- [Problem statement]
Nothing but the lines from the one containing "JSON с отзывами из БД @backend/reviews.db \" through the one containing "2. Загрузка отзывов", both included, should be given again, each exactly as written below.

- [Supplied material]
=== Begin Enclosure ===

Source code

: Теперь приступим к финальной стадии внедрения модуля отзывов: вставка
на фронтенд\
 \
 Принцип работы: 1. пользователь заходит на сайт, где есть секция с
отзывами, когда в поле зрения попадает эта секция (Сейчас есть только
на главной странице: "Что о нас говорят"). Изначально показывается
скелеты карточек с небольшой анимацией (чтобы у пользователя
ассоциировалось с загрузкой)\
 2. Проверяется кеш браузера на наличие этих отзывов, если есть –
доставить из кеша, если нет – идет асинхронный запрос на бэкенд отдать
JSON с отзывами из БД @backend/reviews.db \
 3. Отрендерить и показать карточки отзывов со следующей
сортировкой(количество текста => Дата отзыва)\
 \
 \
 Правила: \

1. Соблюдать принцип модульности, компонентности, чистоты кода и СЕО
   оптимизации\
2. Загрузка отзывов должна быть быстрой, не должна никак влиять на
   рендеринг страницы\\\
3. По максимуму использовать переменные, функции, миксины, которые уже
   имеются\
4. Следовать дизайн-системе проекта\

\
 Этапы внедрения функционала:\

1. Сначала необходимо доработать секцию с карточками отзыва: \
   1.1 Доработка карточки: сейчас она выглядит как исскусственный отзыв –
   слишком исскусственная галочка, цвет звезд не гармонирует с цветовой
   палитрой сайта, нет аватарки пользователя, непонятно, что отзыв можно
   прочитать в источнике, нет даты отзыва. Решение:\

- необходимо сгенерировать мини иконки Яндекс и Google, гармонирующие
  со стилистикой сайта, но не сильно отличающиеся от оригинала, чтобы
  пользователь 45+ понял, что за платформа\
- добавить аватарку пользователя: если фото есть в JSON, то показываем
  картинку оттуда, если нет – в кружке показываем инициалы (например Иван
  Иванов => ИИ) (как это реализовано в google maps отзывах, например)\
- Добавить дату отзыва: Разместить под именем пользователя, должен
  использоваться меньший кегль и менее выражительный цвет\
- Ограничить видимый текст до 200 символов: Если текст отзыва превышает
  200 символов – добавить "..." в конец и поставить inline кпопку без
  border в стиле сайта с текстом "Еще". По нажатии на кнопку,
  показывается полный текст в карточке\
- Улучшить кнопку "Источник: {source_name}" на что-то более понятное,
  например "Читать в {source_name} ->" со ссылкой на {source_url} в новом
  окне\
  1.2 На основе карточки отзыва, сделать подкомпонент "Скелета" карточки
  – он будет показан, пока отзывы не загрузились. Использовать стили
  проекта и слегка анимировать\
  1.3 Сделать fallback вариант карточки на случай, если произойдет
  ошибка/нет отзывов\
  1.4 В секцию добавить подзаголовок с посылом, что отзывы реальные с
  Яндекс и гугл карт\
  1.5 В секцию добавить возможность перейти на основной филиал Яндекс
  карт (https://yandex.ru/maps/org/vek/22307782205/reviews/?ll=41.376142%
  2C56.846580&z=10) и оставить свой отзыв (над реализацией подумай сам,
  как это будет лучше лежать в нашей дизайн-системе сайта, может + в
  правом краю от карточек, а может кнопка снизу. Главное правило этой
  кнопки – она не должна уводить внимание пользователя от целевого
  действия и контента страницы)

=== End Enclosure ===

- [Answer for the task]
JSON с отзывами из БД @backend/reviews.db \
 3. Отрендерить и показать карточки отзывов со следующей
сортировкой(количество текста => Дата отзыва)\
 \
 \
 Правила: \

1. Соблюдать принцип модульности, компонентности, чистоты кода и СЕО
   оптимизации\
2. Загрузка отзывов должна быть быстрой, не должна никак влиять на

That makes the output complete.